The eight DVDs’ worth of scenery files have been installed, the joystick has been configured, and the cat has been fed. The moment has come.

Excitedly, I type the name of my local aerodrome into X-Plane 10’s search box and press ‘GO TO THIS AIRPORT’. A minute or two passes, then one of the dullest splash screens I’ve ever seen dissolves to reveal...

Hmm.

Lifting the camera high above the high wing of a handsome US Army Stinson L-5, I see hills draped with field textures stretching to a distant horizon. What I don’t see is a single 3D tree or building. I check the scenery settings. As I thought: ‘airport detail’ is notched at ‘totally insane’, ‘number of objects’ at ‘tons’. In vanilla FSX this bucolic Hampshire strip looked like it was situated in a wooded corner of Tuscany. X-Plane makes it look like it’s in the middle of a deserted Hebridean isle. I think I prefer the Tuscany version.



Then again, in FSX I don’t remember the hill fort on the southern edge of the airfield looking quite so hilly, or the downland ridge to the east looking nearly so pronounced. Perhaps those hours of scenery installation were worth it after all. Let’s see what the land looks like from the air.

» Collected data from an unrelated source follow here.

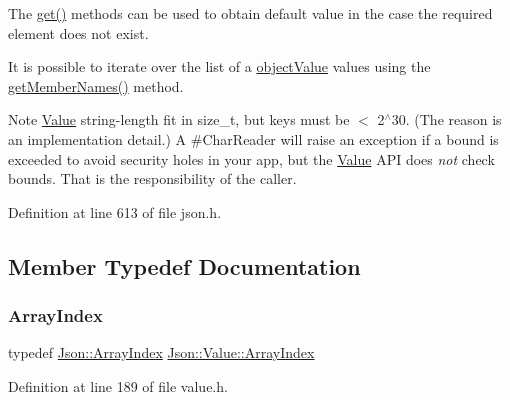 The \hyperlink{class_json_1_1_value_a034eb7bf85a44fa759bdaa232788ca66}{get()} methods can be used to obtain default value in the case the required element does not exist.

It is possible to iterate over the list of a \hyperlink{namespace_json_a7d654b75c16a57007925868e38212b4ea6ca35c0a30ea3d1b8ec95c2d1e41a1a8}{object\+Value} values using the \hyperlink{class_json_1_1_value_a79d7725dce6260317333e69022367ac9}{get\+Member\+Names()} method.

\begin{DoxyNote}{Note}
\hyperlink{class_json_1_1_value_ada6ba1369448fb0240bccc36efaa46f7}{Value} string-\/length fit in size\+\_\+t, but keys must be $<$ 2$^\wedge$30. (The reason is an implementation detail.) A \#\+Char\+Reader will raise an exception if a bound is exceeded to avoid security holes in your app, but the \hyperlink{class_json_1_1_value}{Value} A\+PI does {\itshape not} check bounds. That is the responsibility of the caller. 
\end{DoxyNote}


Definition at line 613 of file json.\+h.



\subsection{Member Typedef Documentation}
\hypertarget{class_json_1_1_value_a184a91566cccca7b819240f0d5561c7d}{}\label{class_json_1_1_value_a184a91566cccca7b819240f0d5561c7d} 
\subsubsection{\texorpdfstring{Array\+Index}{ArrayIndex}\hspace{0.1cm}{\footnotesize\ttfamily [1/2]}}
{\footnotesize\ttfamily typedef \hyperlink{namespace_json_a8048e741f2177c3b5d9ede4a5b8c53c2}{Json\+::\+Array\+Index} \hyperlink{class_json_1_1_value_a184a91566cccca7b819240f0d5561c7d}{Json\+::\+Value\+::\+Array\+Index}}



Definition at line 189 of file value.\+h.

\hypertarget{class_json_1_1_value_a184a91566cccca7b819240f0d5561c7d}{}\label{class_json_1_1_value_a184a91566cccca7b819240f0d5561c7d} 
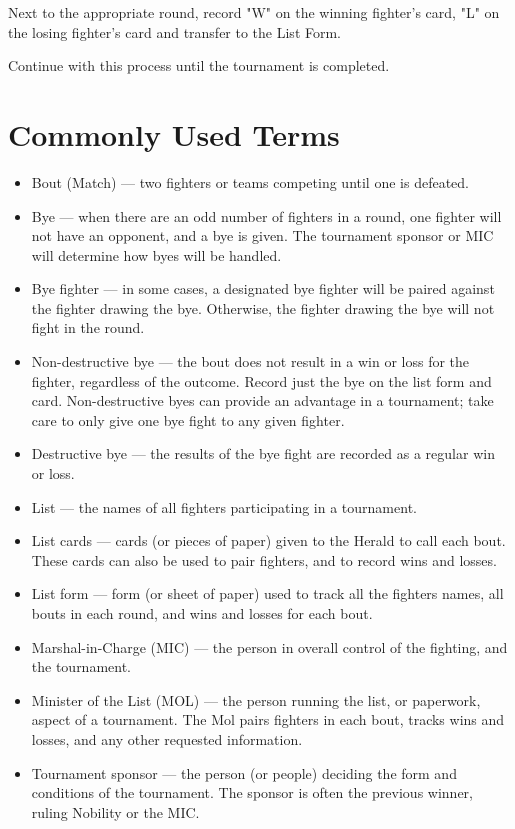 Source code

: \documentclass{article}
\begin{document}
Next to the appropriate round, record "W" on the winning fighter’s card, "L" on the losing fighter’s card
and transfer to the List Form.

Continue with this process until the tournament is completed.

\section{Commonly Used Terms}

\begin{itemize}
\item Bout (Match) --- two fighters or teams competing until one is defeated.
\item Bye --- when there are an odd number of fighters in a round, one fighter will not have an opponent, and
a bye is given. The tournament sponsor or MIC will determine how byes will be handled.
\item Bye fighter --- in some cases, a designated bye fighter will be paired against the fighter drawing
the bye. Otherwise, the fighter drawing the bye will not fight in the round.
\item Non-destructive bye --- the bout does not result in a win or loss for the fighter, regardless of the
outcome. Record just the bye on the list form and card. Non-destructive byes can provide an
advantage in a tournament; take care to only give one bye fight to any given fighter.
\item Destructive bye --- the results of the bye fight are recorded as a regular win or loss.
\item List --- the names of all fighters participating in a tournament.
\item List cards --- cards (or pieces of paper) given to the Herald to call each bout. These cards can also be
used to pair fighters, and to record wins and losses.
\item List form --- form (or sheet of paper) used to track all the fighters names, all bouts in each round, and
wins and losses for each bout.
\item Marshal-in-Charge (MIC) --- the person in overall control of the fighting, and the tournament.
\item Minister of the List (MOL) --- the person running the list, or paperwork, aspect of a tournament. The
Mol pairs fighters in each bout, tracks wins and losses, and any other requested information.
\item Tournament sponsor --- the person (or people) deciding the form and conditions of the tournament.
The sponsor is often the previous winner, ruling Nobility or the MIC.
\end{itemize}
\end{document}
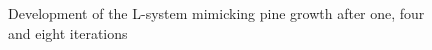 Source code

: \begin{figure}
\makebox[\textwidth]{\framebox[10cm]{\rule{0pt}{250pt}}}     
\caption{Development  of the  L-system mimicking pine growth 
         after one, four and eight iterations}\label{fig:pine}
\end{figure}

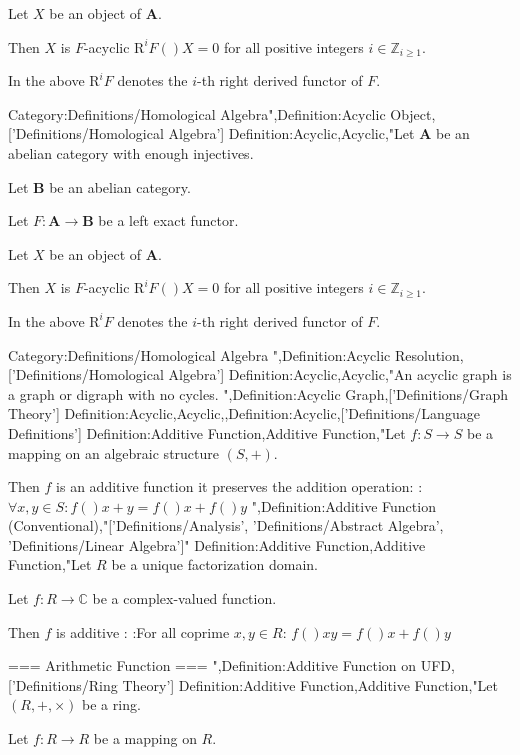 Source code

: Let $X$ be an object of $\mathbf A$.


Then $X$ is $F$-acyclic  $\mathrm R^i F \left(   \right)X = 0$ for all positive integers $i \in \mathbb Z_{i \mathop \ge 1}$.

In the above $\mathrm R^i F$ denotes the $i$-th right derived functor of $F$.


Category:Definitions/Homological Algebra",Definition:Acyclic Object,['Definitions/Homological Algebra']
Definition:Acyclic,Acyclic,"Let $\mathbf A$ be an abelian category with enough injectives.

Let $\mathbf B$ be an abelian category.

Let $F : \mathbf A \to \mathbf B$ be a left exact functor.

Let $X$ be an object of $\mathbf A$.


Then $X$ is $F$-acyclic  $\mathrm R^i F \left(   \right)X = 0$ for all positive integers $i \in \mathbb Z_{i \mathop \ge 1}$.

In the above $\mathrm R^i F$ denotes the $i$-th right derived functor of $F$.


Category:Definitions/Homological Algebra
",Definition:Acyclic Resolution,['Definitions/Homological Algebra']
Definition:Acyclic,Acyclic,"An acyclic graph is a graph or digraph with no cycles.
",Definition:Acyclic Graph,['Definitions/Graph Theory']
Definition:Acyclic,Acyclic,,Definition:Acyclic,['Definitions/Language Definitions']
Definition:Additive Function,Additive Function,"Let $f: S \to S$ be a mapping on an algebraic structure $\left( S, + \right)$.


Then $f$ is an additive function  it preserves the addition operation:
:$\forall x, y \in S: f \left(   \right){x + y} = f \left(   \right)x + f \left(   \right)y$
",Definition:Additive Function (Conventional),"['Definitions/Analysis', 'Definitions/Abstract Algebra', 'Definitions/Linear Algebra']"
Definition:Additive Function,Additive Function,"Let $R$ be a unique factorization domain.

Let $f : R \to \mathbb C$ be a complex-valued function.


Then $f$ is additive :
:For all coprime $x, y \in R$: $f \left(   \right){x y} = f \left(   \right)x + f \left(   \right)y$


=== Arithmetic Function ===
",Definition:Additive Function on UFD,['Definitions/Ring Theory']
Definition:Additive Function,Additive Function,"Let $\left( R, +, \times \right)$ be a ring.

Let $f: R \to R$ be a mapping on $R$.


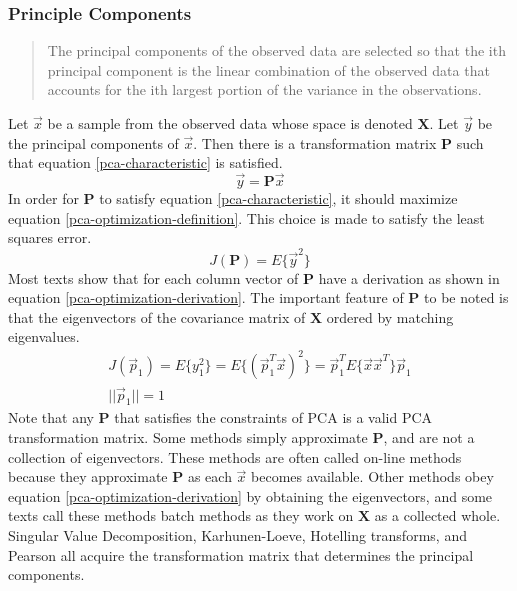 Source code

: \documentclass[12pt ]{article}
\begin{document}
\subsubsection{Principle Components}
\begin{quote}
	The principal components of the observed data are selected so that the ith principal component is the linear combination of the observed data that accounts for the ith largest portion of the variance in the observations.
\cite[329]{moon-stirling-book}
\end{quote}
Let $\vec{x}$ be a sample from the observed data whose space is denoted $\mathbf{X}$.  Let $\vec{y}$ be the principal components of $\vec{x}$.  Then there is a transformation matrix $\mathbf{P}$ such that equation \ref{pca-characteristic} is satisfied.
\begin{equation}
\vec{y} = \mathbf{P}\vec{x} \label{pca-characteristic}
\end{equation}
In order for $\mathbf{P}$ to satisfy equation \ref{pca-characteristic},  it should maximize equation \ref{pca-optimization-definition}.  This choice is made to satisfy the least squares error.  
\begin{equation}
J(\mathbf{P}) = E\{ \vec{y}^2 \}  \label{pca-optimization-definition}
\end{equation}
Most texts show that for each column vector of $\mathbf{P}$ have a derivation as shown in equation \ref{pca-optimization-derivation}.  The important feature of $\mathbf{P}$ to be noted is that the eigenvectors of the covariance matrix of $\mathbf{X}$ ordered by matching eigenvalues. 
\begin{eqnarray}
J(\vec{p}_1) = E \{ y^2 _1 \} = E \{ (\vec{p}_1^T \vec{x} )^2 \} = \vec{p}_1 ^T E \{ \vec{x}\vec{x}^T \} \vec{p}_1 \label{pca-optimization-derivation} \\
 || \vec{p}_1 || = 1 
\end{eqnarray}
Note that any $\mathbf{P}$ that satisfies the constraints of PCA is a valid PCA transformation matrix.  Some methods simply approximate $\mathbf{P}$, and are not a collection of eigenvectors.  These methods are often called on-line methods because they approximate $\mathbf{P}$ as each $\vec{x}$ becomes available. Other methods obey equation \ref{pca-optimization-derivation} by obtaining the eigenvectors, and some texts call these methods batch methods as they work on $\mathbf{X}$ as a collected whole.   
%
Singular Value Decomposition, Karhunen-Loeve,  Hotelling transforms, and Pearson all acquire the transformation matrix that determines the principal components.  %
\end{document}
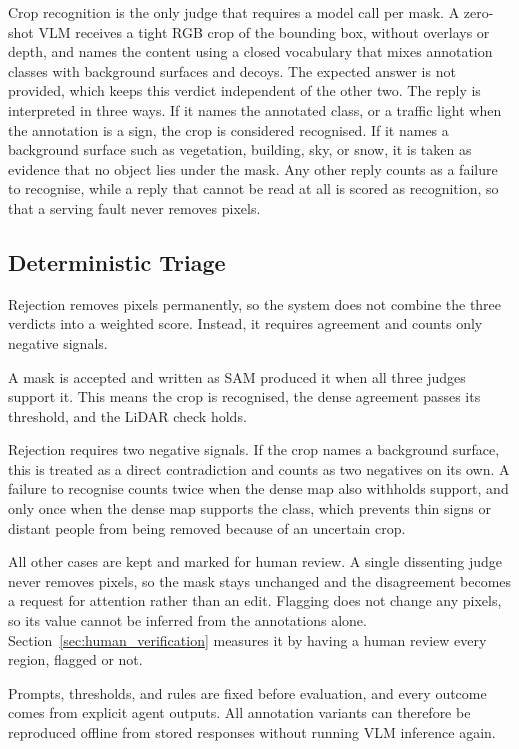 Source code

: \documentclass[journal]{IEEEtran}
\begin{document}
Crop recognition is the only judge that requires a model call per mask. 
A zero-shot VLM receives a tight RGB crop of the bounding box, without overlays or depth, and names the content using a closed vocabulary that mixes annotation classes with background surfaces and decoys. 
The expected answer is not provided, which keeps this verdict independent of the other two. 
The reply is interpreted in three ways. 
If it names the annotated class, or a traffic light when the annotation is a sign, the crop is considered recognised. 
If it names a background surface such as vegetation, building, sky, or snow, it is taken as evidence that no object lies under the mask. 
Any other reply counts as a failure to recognise, while a reply that cannot be read at all is scored as recognition, so that a serving fault never removes pixels.

\subsection{Deterministic Triage}

Rejection removes pixels permanently, so the system does not combine the three verdicts into a weighted score. 
Instead, it requires agreement and counts only negative signals.

A mask is accepted and written as SAM produced it when all three judges support it. 
This means the crop is recognised, the dense agreement passes its threshold, and the LiDAR check holds.

Rejection requires two negative signals. 
If the crop names a background surface, this is treated as a direct contradiction and counts as two negatives on its own. 
A failure to recognise counts twice when the dense map also withholds support, and only once when the dense map supports the class, which prevents thin signs or distant people from being removed because of an uncertain crop.

All other cases are kept and marked for human review. 
A single dissenting judge never removes pixels, so the mask stays unchanged and the disagreement becomes a request for attention rather than an edit. 
Flagging does not change any pixels, so its value cannot be inferred from the annotations alone. 
Section~\ref{sec:human_verification} measures it by having a human review every region, flagged or not.

Prompts, thresholds, and rules are fixed before evaluation, and every outcome comes from explicit agent outputs. 
All annotation variants can therefore be reproduced offline from stored responses without running VLM inference again.
\end{document}
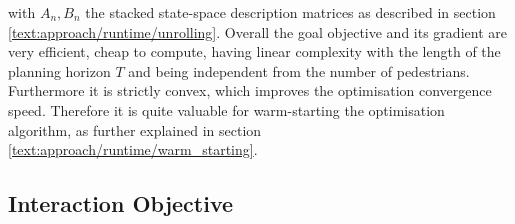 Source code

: with $A_n, B_n$ the stacked state-space description matrices as described in section \ref{text:approach/runtime/unrolling}. 
\newline
Overall the goal objective and its gradient are very efficient, cheap to compute, having linear complexity with the length of the planning horizon $T$ and being independent from the number of pedestrians. Furthermore it is strictly convex, which improves the optimisation convergence speed. Therefore it is quite valuable for warm-starting the optimisation algorithm, as further explained in section \ref{text:approach/runtime/warm_starting}.


\subsection{Interaction Objective}
\label{text:approach/objective/interactive}






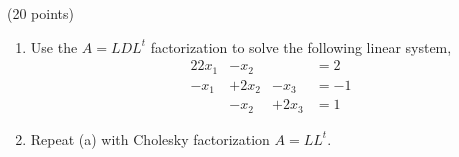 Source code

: \documentclass[10pt]{jhwhw}
\begin{document}

\problem{} (20 points)

	\begin{enumerate}
		\item Use the $A = LDL^t$ factorization to solve the following linear system,
			\begin{alignat*}{2}
				2x_1 &- x_2 & &= 2 \\
				-x_1 &+ 2x_2 &- x_3 &= -1 \\
				&- x_2 &+ 2x_3 &= 1
			\end{alignat*}
		\item Repeat (a) with Cholesky factorization $A = LL^t$.
	\end{enumerate}

\solution
\end{document}
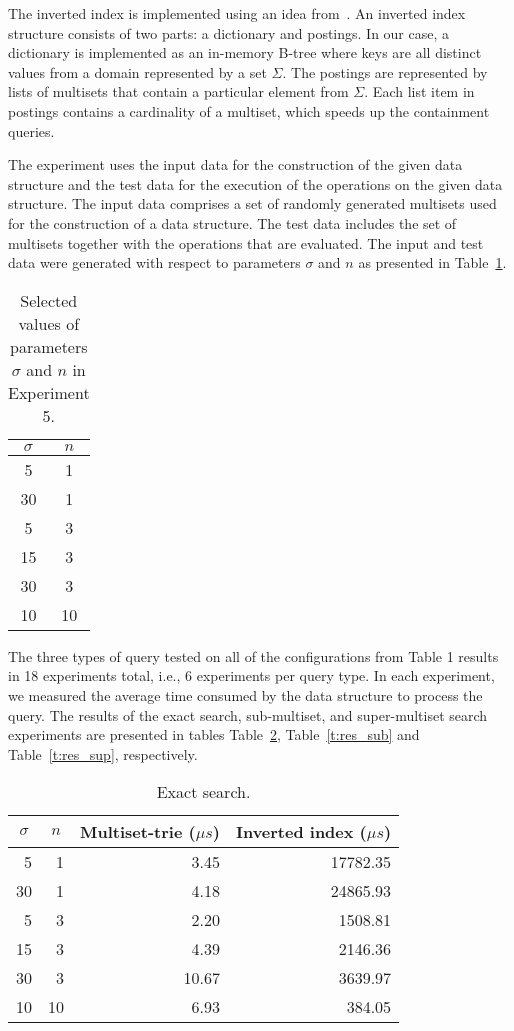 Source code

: The inverted index is implemented using an idea
from~\cite{Helmer2003}. An inverted index structure consists of two
parts: a dictionary and postings. In our case, a dictionary is
implemented as an in-memory B-tree where keys are all distinct values
from a domain represented by a set $\Sigma.$ The postings are
represented by lists of multisets that contain a particular element
from $\Sigma.$ Each list item in postings contains a cardinality of a
multiset, which speeds up the containment queries.

The experiment uses the input data for the construction of the given
data structure and the test data for the execution of the operations
on the given data structure. The input data comprises a set of
randomly generated multisets used for the construction of a data
structure. The test data includes the set of multisets together with
the operations that are evaluated. The input and test data were
generated with respect to parameters $\sigma$ and $n$ as presented in
Table~\ref{t:benchmark}.

\begin{table}[h]
\center
\begin{tabular}{|c|c|}
\hline
$\sigma$ & $n$ \\
\hline
5		& 1\\
\hline
30	& 1 \\
\hline
5		& 3 \\
\hline
15	& 3 \\
\hline
30	& 3 \\
\hline
10	& 10 \\
\hline
\end{tabular}
\caption{Selected values of parameters $\sigma$ and $n$ in Experiment 5.}
\label{t:benchmark}
\end{table}

The three types of query tested on all of the configurations from
Table 1 results in 18 experiments total, i.e., 6 experiments per
query type. In each experiment, we measured the average time consumed
by the data structure to process the query. The results of the exact
search, sub-multiset, and super-multiset search experiments are
presented in tables Table~\ref{t:res_ex}, Table~\ref{t:res_sub} and
Table~\ref{t:res_sup}, respectively.

\begin{table}[h]
\center
\begin{tabular}{|r|r|r|r|}
\hline
\multicolumn{1}{|c|}{$\sigma$} & 
\multicolumn{1}{c|}{$n$} & 
\multicolumn{1}{c|}{Multiset-trie ($\mu s$)} & 
\multicolumn{1}{c|}{Inverted index ($\mu s$)} \\
\hline
5		& 1 & 3.45 & 17782.35\\
\hline
30	& 1 & 4.18 & 24865.93\\
\hline
5		& 3 & 2.20 & 1508.81\\
\hline
15	& 3 & 4.39 & 2146.36\\
\hline
30	& 3 & 10.67 & 3639.97\\
\hline
10	& 10 & 6.93 & 384.05\\
\hline
\end{tabular}
\caption{Exact search.}
\label{t:res_ex}
\end{table}

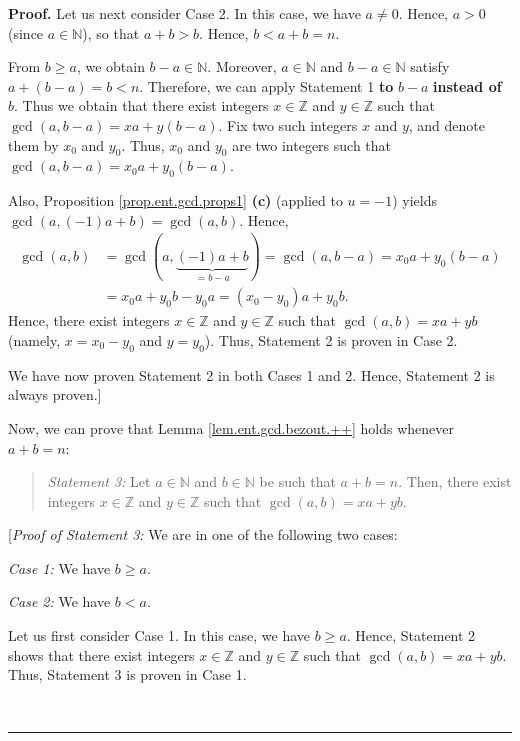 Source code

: \documentclass[numbers=enddot,12pt,final,onecolumn,notitlepage]{scrartcl}%
\numberwithin{exer}{subsection}
\theoremstyle{definition}
\newenvironment{statement}{\begin{quote}}{\end{quote}}
\newenvironment{proof}[1][Proof]{\noindent\textbf{#1.} }{\ \rule{0.5em}{0.5em}}
\begin{document}
\begin{proof}
Let us next consider Case 2. In this case, we have $a\neq0$. Hence, $a>0$
(since $a\in\mathbb{N}$), so that $a+b>b$. Hence, $b<a+b=n$.

From $b\geq a$, we obtain $b-a\in\mathbb{N}$. Moreover, $a\in\mathbb{N}$ and
$b-a\in\mathbb{N}$ satisfy $a+\left(  b-a\right)  =b<n$. Therefore, we can
apply Statement 1 \textbf{to }$b-a$ \textbf{instead of }$b$. Thus we obtain
that there exist integers $x\in\mathbb{Z}$ and $y\in\mathbb{Z}$ such that
$\gcd\left(  a,b-a\right)  =xa+y\left(  b-a\right)  $. Fix two such integers
$x$ and $y$, and denote them by $x_{0}$ and $y_{0}$. Thus, $x_{0}$ and $y_{0}$
are two integers such that $\gcd\left(  a,b-a\right)  =x_{0}a+y_{0}\left(
b-a\right)  $.

Also, Proposition \ref{prop.ent.gcd.props1} \textbf{(c)} (applied to $u=-1$)
yields $\gcd\left(  a,\left(  -1\right)  a+b\right)  =\gcd\left(  a,b\right)
$. Hence,%
\begin{align*}
\gcd\left(  a,b\right)   &  =\gcd\left(  a,\underbrace{\left(  -1\right)
a+b}_{=b-a}\right)  =\gcd\left(  a,b-a\right)  =x_{0}a+y_{0}\left(  b-a\right)
\\
&  =x_{0}a+y_{0}b-y_{0}a=\left(  x_{0}-y_{0}\right)  a+y_{0}b.
\end{align*}
Hence, there exist integers $x\in\mathbb{Z}$ and $y\in\mathbb{Z}$ such that
$\gcd\left(  a,b\right)  =xa+yb$ (namely, $x=x_{0}-y_{0}$ and $y=y_{0}$).
Thus, Statement 2 is proven in Case 2.

We have now proven Statement 2 in both Cases 1 and 2. Hence, Statement 2 is
always proven.]

Now, we can prove that Lemma \ref{lem.ent.gcd.bezout.++} holds whenever
$a+b=n$:

\begin{statement}
\textit{Statement 3:} Let $a\in\mathbb{N}$ and $b\in\mathbb{N}$ be such that
$a+b=n$. Then, there exist integers $x\in\mathbb{Z}$ and $y\in\mathbb{Z}$ such
that $\gcd\left(  a,b\right)  =xa+yb$.
\end{statement}

[\textit{Proof of Statement 3:} We are in one of the following two cases:

\textit{Case 1:} We have $b\geq a$.

\textit{Case 2:} We have $b<a$.

Let us first consider Case 1. In this case, we have $b\geq a$. Hence,
Statement 2 shows that there exist integers $x\in\mathbb{Z}$ and
$y\in\mathbb{Z}$ such that $\gcd\left(  a,b\right)  =xa+yb$. Thus, Statement 3
is proven in Case 1.


\end{proof}
\end{document}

As the Stinson bumps along the undulating turf and hauls itself into a breezy summer sky, I spot something I’ve never seen in any iteration of Flight Simulator – the little B-road that runs along the northern perimeter of the field. I begin to follow the tarmac squiggle. An hour later I land back where I started with a quite different opinion of the sim’s scenic strength.

While Laminar Research’s new autogen scenery system leaves large tracts of the globe balder than a baboon’s bum, makes central London look like suburban Los Angeles, and occasionally puts bridges and electricity pylons where bridges and electricity pylons have no business to be, its utilisation of detailed highway data and fine elevation mesh means low-level ‘VFR’ navigation is actually a far more practical prospect than it is in an unaugmented install of FSX. You won’t see your house in X-Plane 10 – you might not even see your village or suburb – but there’s a very good chance you will see your road, avenue, close, or lane.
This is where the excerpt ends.